A entrevistada explicou também que suportou tudo aquilo que contou porque a ginasta na Roménia é ainda uma forma de encontrar uma vida melhor. «Venho de uma família modesta. A minha mãe queria que eu tivesse um futuro, viu que eu gostava de ginástica e inscreveu-me no clube de Constança. Fiquei presa entre a pressão da família, o amor pela ginástica e as agressões da Camelia Voinea. Tinha 8, 9 anos. Como poderia saber o que fazer? A minha mãe percebeu que algo não estava bem comigo quando, aos 12 anos, eu ia a caminho do ginásio e voltava para casa, com medo».

«Lembro-me de ter caído da trave numa competição. À noite, saímos todos para jantar. As outras raparigas receberam o que quiseram, bife panado, batatas fritas, e eu recebi uma pequena porção de salada grega. Ela disse-me que eu não merecia mais nada porque não era suficientemente boa. Senti-me humilhada»

Camelia Voinea nega acusações

Tal como aconteceu com as declarações de Denisa Golgota, Camelia Voinea negou veementemente todas as acusações.

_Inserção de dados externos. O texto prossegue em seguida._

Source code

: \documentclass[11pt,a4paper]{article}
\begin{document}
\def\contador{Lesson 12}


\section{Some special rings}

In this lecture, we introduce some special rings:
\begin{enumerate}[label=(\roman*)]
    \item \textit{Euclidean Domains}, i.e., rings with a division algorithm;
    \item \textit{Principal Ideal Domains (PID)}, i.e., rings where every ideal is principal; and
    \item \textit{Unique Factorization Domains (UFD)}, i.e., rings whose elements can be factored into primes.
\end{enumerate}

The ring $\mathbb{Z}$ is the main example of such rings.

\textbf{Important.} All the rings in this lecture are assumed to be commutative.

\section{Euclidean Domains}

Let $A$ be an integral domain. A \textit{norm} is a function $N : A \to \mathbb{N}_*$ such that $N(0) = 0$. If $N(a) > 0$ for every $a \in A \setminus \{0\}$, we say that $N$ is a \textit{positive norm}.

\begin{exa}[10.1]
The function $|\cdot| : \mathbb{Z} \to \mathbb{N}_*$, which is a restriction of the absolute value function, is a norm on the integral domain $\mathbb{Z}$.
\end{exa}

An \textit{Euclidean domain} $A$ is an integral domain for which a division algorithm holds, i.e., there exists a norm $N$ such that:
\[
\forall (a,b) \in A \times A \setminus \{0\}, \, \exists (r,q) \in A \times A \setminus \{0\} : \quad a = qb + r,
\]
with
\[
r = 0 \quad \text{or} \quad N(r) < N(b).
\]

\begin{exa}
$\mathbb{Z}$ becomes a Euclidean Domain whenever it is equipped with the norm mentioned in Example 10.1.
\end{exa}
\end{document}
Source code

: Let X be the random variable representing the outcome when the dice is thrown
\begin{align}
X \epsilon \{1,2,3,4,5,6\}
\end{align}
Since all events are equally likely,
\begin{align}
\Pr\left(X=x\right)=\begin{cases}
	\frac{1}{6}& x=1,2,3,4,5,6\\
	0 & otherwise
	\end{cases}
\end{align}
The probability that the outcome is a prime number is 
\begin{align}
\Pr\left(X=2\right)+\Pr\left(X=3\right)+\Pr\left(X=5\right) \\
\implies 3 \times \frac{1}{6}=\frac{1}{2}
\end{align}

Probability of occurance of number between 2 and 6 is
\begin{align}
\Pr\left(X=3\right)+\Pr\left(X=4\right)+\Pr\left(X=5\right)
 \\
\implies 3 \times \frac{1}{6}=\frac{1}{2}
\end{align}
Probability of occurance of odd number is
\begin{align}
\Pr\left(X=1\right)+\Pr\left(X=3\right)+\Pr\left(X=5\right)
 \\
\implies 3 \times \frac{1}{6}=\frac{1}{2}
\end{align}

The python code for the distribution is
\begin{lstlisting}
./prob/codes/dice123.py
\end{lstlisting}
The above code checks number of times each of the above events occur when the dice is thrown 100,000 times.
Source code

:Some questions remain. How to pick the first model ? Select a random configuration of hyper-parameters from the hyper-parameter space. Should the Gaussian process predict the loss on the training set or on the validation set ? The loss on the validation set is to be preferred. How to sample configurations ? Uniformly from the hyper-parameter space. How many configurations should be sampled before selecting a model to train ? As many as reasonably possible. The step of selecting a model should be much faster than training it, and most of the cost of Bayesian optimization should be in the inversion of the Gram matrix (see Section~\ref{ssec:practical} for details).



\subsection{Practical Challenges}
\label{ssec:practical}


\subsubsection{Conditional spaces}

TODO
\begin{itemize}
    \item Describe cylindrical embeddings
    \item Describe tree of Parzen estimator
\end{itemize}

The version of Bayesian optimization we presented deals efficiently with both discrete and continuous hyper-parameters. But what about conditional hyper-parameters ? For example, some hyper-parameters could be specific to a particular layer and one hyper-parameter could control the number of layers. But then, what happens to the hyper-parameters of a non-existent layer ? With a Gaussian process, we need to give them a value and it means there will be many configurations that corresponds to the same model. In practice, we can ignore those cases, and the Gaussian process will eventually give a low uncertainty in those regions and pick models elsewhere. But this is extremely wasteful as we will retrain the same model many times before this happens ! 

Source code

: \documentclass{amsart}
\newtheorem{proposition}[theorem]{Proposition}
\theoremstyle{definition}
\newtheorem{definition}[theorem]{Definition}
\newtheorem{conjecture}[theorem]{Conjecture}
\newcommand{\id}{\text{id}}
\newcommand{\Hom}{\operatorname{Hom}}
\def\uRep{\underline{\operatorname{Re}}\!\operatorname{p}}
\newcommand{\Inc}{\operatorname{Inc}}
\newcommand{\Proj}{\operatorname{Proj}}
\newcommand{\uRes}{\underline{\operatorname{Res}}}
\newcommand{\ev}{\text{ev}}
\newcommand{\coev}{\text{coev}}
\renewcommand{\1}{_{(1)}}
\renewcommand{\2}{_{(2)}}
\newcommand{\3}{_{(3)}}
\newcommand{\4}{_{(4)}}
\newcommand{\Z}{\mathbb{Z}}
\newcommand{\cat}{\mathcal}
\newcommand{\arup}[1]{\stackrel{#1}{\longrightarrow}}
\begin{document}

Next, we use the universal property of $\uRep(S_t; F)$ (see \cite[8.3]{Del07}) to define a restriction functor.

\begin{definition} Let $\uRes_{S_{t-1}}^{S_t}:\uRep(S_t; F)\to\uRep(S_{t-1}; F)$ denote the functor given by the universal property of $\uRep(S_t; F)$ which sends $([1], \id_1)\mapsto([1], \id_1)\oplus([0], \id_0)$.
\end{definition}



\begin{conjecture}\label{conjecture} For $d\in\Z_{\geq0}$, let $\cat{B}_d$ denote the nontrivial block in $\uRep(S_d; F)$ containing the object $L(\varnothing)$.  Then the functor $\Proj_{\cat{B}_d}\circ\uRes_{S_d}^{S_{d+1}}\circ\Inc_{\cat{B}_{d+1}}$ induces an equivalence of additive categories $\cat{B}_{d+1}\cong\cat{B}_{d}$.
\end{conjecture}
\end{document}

«Não existe tal coisa na ginástica, com chicotes e coisas do género! Agora surgem casos prescritos e acusam-se pessoas. Assim, qualquer um pode dizer qualquer coisa sobre qualquer pessoa. Acreditem, eu nunca levei uma bofetada dos meus treinadores, e vivi na era comunista. Não disse nada até agora precisamente para recolher mais informações sobre as pessoas que me difamaram», declarou a treinadora.